Your instructions —
For every line in the records below that holds "previous", make a copy.

Collected data:
______

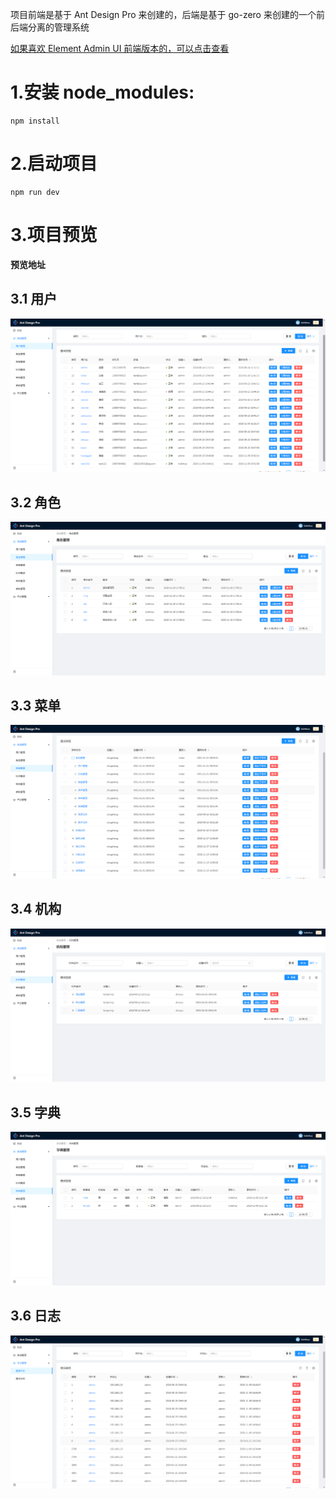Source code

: 项目前端是基于 Ant Design Pro 来创建的，后端是基于 go-zero 来创建的一个前后端分离的管理系统

[如果喜欢 Element Admin UI 前端版本的，可以点击查看](https://github.com/feihua/go-zero-admin-vue)

# 1.安装 node_modules:

```shell
npm install
```

# 2.启动项目

```shell
npm run dev
```

# 3.项目预览

**预览地址**

## 3.1 用户

![image-20210427204637691](./images/user.png)


## 3.2 角色

![图片](./images/role.png)


## 3.3 菜单

![图片](./images/menu.png)

## 3.4 机构

![图片](./images/dept.png)

## 3.5 字典

![image-20210427204811263](./images/dict.png)

## 3.6 日志

![image-20210427204848192](./images/log.png)

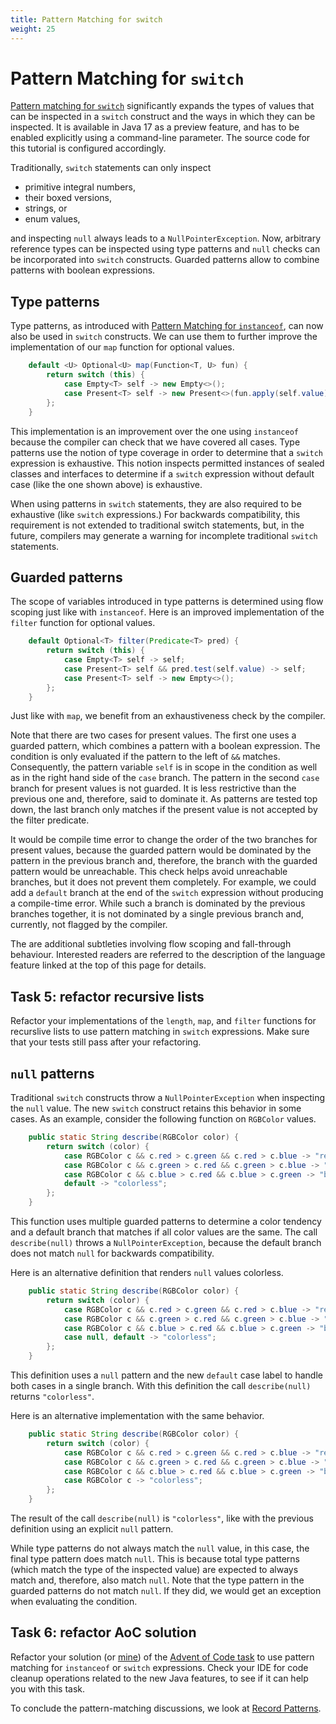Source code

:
 ```yaml
---
title: Pattern Matching for switch
weight: 25
---
```


# Pattern Matching for `switch`

[Pattern matching for `switch`](https://openjdk.java.net/jeps/406)
significantly expands the types of values
that can be inspected in a `switch` construct
and the ways in which they can be inspected.
It is available in Java 17 as a preview feature,
and has to be enabled explicitly using a command-line parameter.
The source code for this tutorial is configured accordingly.

Traditionally,
`switch` statements can only inspect 
  * primitive integral numbers,
  * their boxed versions,
  * strings, or
  * enum values,

and inspecting `null` always leads to a `NullPointerException`.
Now, arbitrary reference types can be inspected using type patterns
and `null` checks can be incorporated into `switch` constructs.
Guarded patterns allow to combine patterns with boolean expressions.

## Type patterns

Type patterns,
as introduced with [Pattern Matching for `instanceof`](../instanceof),
can now also be used in `switch` constructs.
We can use them to further improve the implementation 
of our `map` function for optional values.

```java
    default <U> Optional<U> map(Function<T, U> fun) {
        return switch (this) {
            case Empty<T> self -> new Empty<>();
            case Present<T> self -> new Present<>(fun.apply(self.value));
        };
    }
```

This implementation is an improvement over the one using `instanceof`
because the compiler can check that we have covered all cases.
Type patterns use the notion of type coverage
in order to determine that a `switch` expression is exhaustive.
This notion inspects permitted instances of sealed classes and interfaces
to determine if a `switch` expression without default case
(like the one shown above)
is exhaustive.

When using patterns in `switch` statements,
they are also required to be exhaustive (like `switch` expressions.)
For backwards compatibility,
this requirement is not extended to traditional switch statements,
but, in the future,
compilers may generate a warning for incomplete traditional `switch` statements.

## Guarded patterns

The scope of variables introduced in type patterns 
is determined using flow scoping just like with `instanceof`.
Here is an improved implementation of the `filter` function for optional values.

```java
    default Optional<T> filter(Predicate<T> pred) {
        return switch (this) {
            case Empty<T> self -> self;
            case Present<T> self && pred.test(self.value) -> self;
            case Present<T> self -> new Empty<>();
        };
    }
```

Just like with `map`, we benefit from an exhaustiveness check by the compiler.

Note that there are two cases for present values.
The first one uses a guarded pattern,
which combines a pattern with a boolean expression.
The condition is only evaluated if the pattern to the left of `&&` matches.
Consequently, the pattern variable `self` is in scope in the condition
as well as in the right hand side of the `case` branch.
The pattern in the second `case` branch for present values is not guarded.
It is less restrictive than the previous one and, therefore, said to dominate it.
As patterns are tested top down, the last branch only matches 
if the present value is not accepted by the filter predicate.

It would be compile time error 
to change the order of the two branches for present values,
because the guarded pattern would be dominated 
by the pattern in the previous branch and, therefore,
the branch with the guarded pattern would be unreachable.
This check helps avoid unreachable branches,
but it does not prevent them completely.
For example, we could add a `default` branch
at the end of the `switch` expression
without producing a compile-time error.
While such a branch is dominated by the previous branches together,
it is not dominated by a single previous branch and, currently,
not flagged by the compiler.

The are additional subtleties involving flow scoping and fall-through behaviour.
Interested readers are referred to the description of the language feature
linked at the top of this page for details.

## Task 5: refactor recursive lists

Refactor your implementations of the `length`, `map`, and `filter` functions
for recurslive lists to use pattern matching in `switch` expressions.
Make sure that your tests still pass after your refactoring.

## `null` patterns

Traditional `switch` constructs throw a `NullPointerException`
when inspecting the `null` value.
The new `switch` construct retains this behavior in some cases.
As an example, consider the following function on `RGBColor` values.

```java
    public static String describe(RGBColor color) {
        return switch (color) {
            case RGBColor c && c.red > c.green && c.red > c.blue -> "reddish";
            case RGBColor c && c.green > c.red && c.green > c.blue -> "greenish";
            case RGBColor c && c.blue > c.red && c.blue > c.green -> "blueish";
            default -> "colorless";
        };
    }
```

This function uses multiple guarded patterns to determine a color tendency
and a default branch that matches if all color values are the same.
The call `describe(null)` throws a `NullPointerException`,
because the default branch does not match `null` for backwards compatibility.

Here is an alternative definition that renders `null` values colorless.

```java
    public static String describe(RGBColor color) {
        return switch (color) {
            case RGBColor c && c.red > c.green && c.red > c.blue -> "reddish";
            case RGBColor c && c.green > c.red && c.green > c.blue -> "greenish";
            case RGBColor c && c.blue > c.red && c.blue > c.green -> "blueish";
            case null, default -> "colorless";
        };
    }
```
This definition uses a `null` pattern and the new `default` case label
to handle both cases in a single branch.
With this definition the call `describe(null)` returns `"colorless"`.

Here is an alternative implementation with the same behavior.

```java
    public static String describe(RGBColor color) {
        return switch (color) {
            case RGBColor c && c.red > c.green && c.red > c.blue -> "reddish";
            case RGBColor c && c.green > c.red && c.green > c.blue -> "greenish";
            case RGBColor c && c.blue > c.red && c.blue > c.green -> "blueish";
            case RGBColor c -> "colorless";
        };
    }
```

The result of the call `describe(null)` is `"colorless"`,
like with the previous definition using an explicit `null` pattern.

While type patterns do not always match the `null` value, in this case,
the final type pattern does match `null`.
This is because total type patterns
(which match the type of the inspected value)
are expected to always match and, therefore, also match `null`.
Note that the type pattern in the guarded patterns do not match `null`.
If they did, we would get an exception when evaluating the condition.

## Task 6: refactor AoC solution

Refactor your solution
(or [mine](https://github.com/sebfisch/java-data-code/blob/solutions/src/main/java/sebfisch/aoc21/day02/Position.java)) 
of the
[Advent of Code task](../records/#task-3-solve-advent-of-code-task)
to use pattern matching for `instanceof` or `switch` expressions.
Check your IDE for code cleanup operations related to the new Java features,
to see if it can help you with this task.

To conclude the pattern-matching discussions,
we look at [Record Patterns](../recordpatterns).
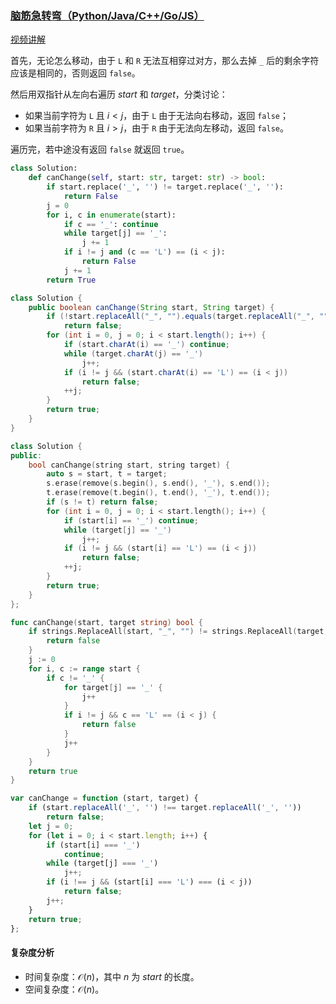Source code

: ### [脑筋急转弯（Python/Java/C++/Go/JS）](https://leetcode.cn/problems/move-pieces-to-obtain-a-string/solutions/1658923/nao-jin-ji-zhuan-wan-pythonjavacgo-by-en-9sqt/)

[视频讲解](https://leetcode.cn/link/?target=https%3A%2F%2Fwww.bilibili.com%2Fvideo%2FBV1aU4y1q7BA)

首先，无论怎么移动，由于 `L` 和 `R` 无法互相穿过对方，那么去掉 `_` 后的剩余字符应该是相同的，否则返回 `false`。

然后用双指针从左向右遍历 $start$ 和 $target$，分类讨论：

-   如果当前字符为 `L` 且 $i<j$，由于 `L` 由于无法向右移动，返回 `false`；
-   如果当前字符为 `R` 且 $i>j$，由于 `R` 由于无法向左移动，返回 `false`。

遍历完，若中途没有返回 `false` 就返回 `true`。

```python
class Solution:
    def canChange(self, start: str, target: str) -> bool:
        if start.replace('_', '') != target.replace('_', ''):
            return False
        j = 0
        for i, c in enumerate(start):
            if c == '_': continue
            while target[j] == '_': 
                j += 1
            if i != j and (c == 'L') == (i < j):
                return False
            j += 1
        return True
```

```java
class Solution {
    public boolean canChange(String start, String target) {
        if (!start.replaceAll("_", "").equals(target.replaceAll("_", "")))
            return false;
        for (int i = 0, j = 0; i < start.length(); i++) {
            if (start.charAt(i) == '_') continue;
            while (target.charAt(j) == '_')
                j++;
            if (i != j && (start.charAt(i) == 'L') == (i < j))
                return false;
            ++j;
        }
        return true;
    }
}
```

```cpp
class Solution {
public:
    bool canChange(string start, string target) {
        auto s = start, t = target;
        s.erase(remove(s.begin(), s.end(), '_'), s.end());
        t.erase(remove(t.begin(), t.end(), '_'), t.end());
        if (s != t) return false;
        for (int i = 0, j = 0; i < start.length(); i++) {
            if (start[i] == '_') continue;
            while (target[j] == '_')
                j++;
            if (i != j && (start[i] == 'L') == (i < j))
                return false;
            ++j;
        }
        return true;
    }
};
```

```go
func canChange(start, target string) bool {
    if strings.ReplaceAll(start, "_", "") != strings.ReplaceAll(target, "_", "") {
        return false
    }
    j := 0
    for i, c := range start {
        if c != '_' {
            for target[j] == '_' {
                j++
            }
            if i != j && c == 'L' == (i < j) {
                return false
            }
            j++
        }
    }
    return true
}
```

```javascript
var canChange = function (start, target) {
    if (start.replaceAll('_', '') !== target.replaceAll('_', ''))
        return false;
    let j = 0;
    for (let i = 0; i < start.length; i++) {
        if (start[i] === '_')
            continue;
        while (target[j] === '_')
            j++;
        if (i !== j && (start[i] === 'L') === (i < j))
            return false;
        j++;
    }
    return true;
};
```

#### 复杂度分析

-   时间复杂度：$\mathcal{O}(n)$，其中 $n$ 为 $start$ 的长度。
-   空间复杂度：$\mathcal{O}(n)$。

______

Answer to this task —
It is less restrictive than the previous one and, therefore, said to dominate it.
by the pattern in the previous branch and, therefore,
While such a branch is dominated by the previous branches together,
it is not dominated by a single previous branch and, currently,
like with the previous definition using an explicit `null` pattern.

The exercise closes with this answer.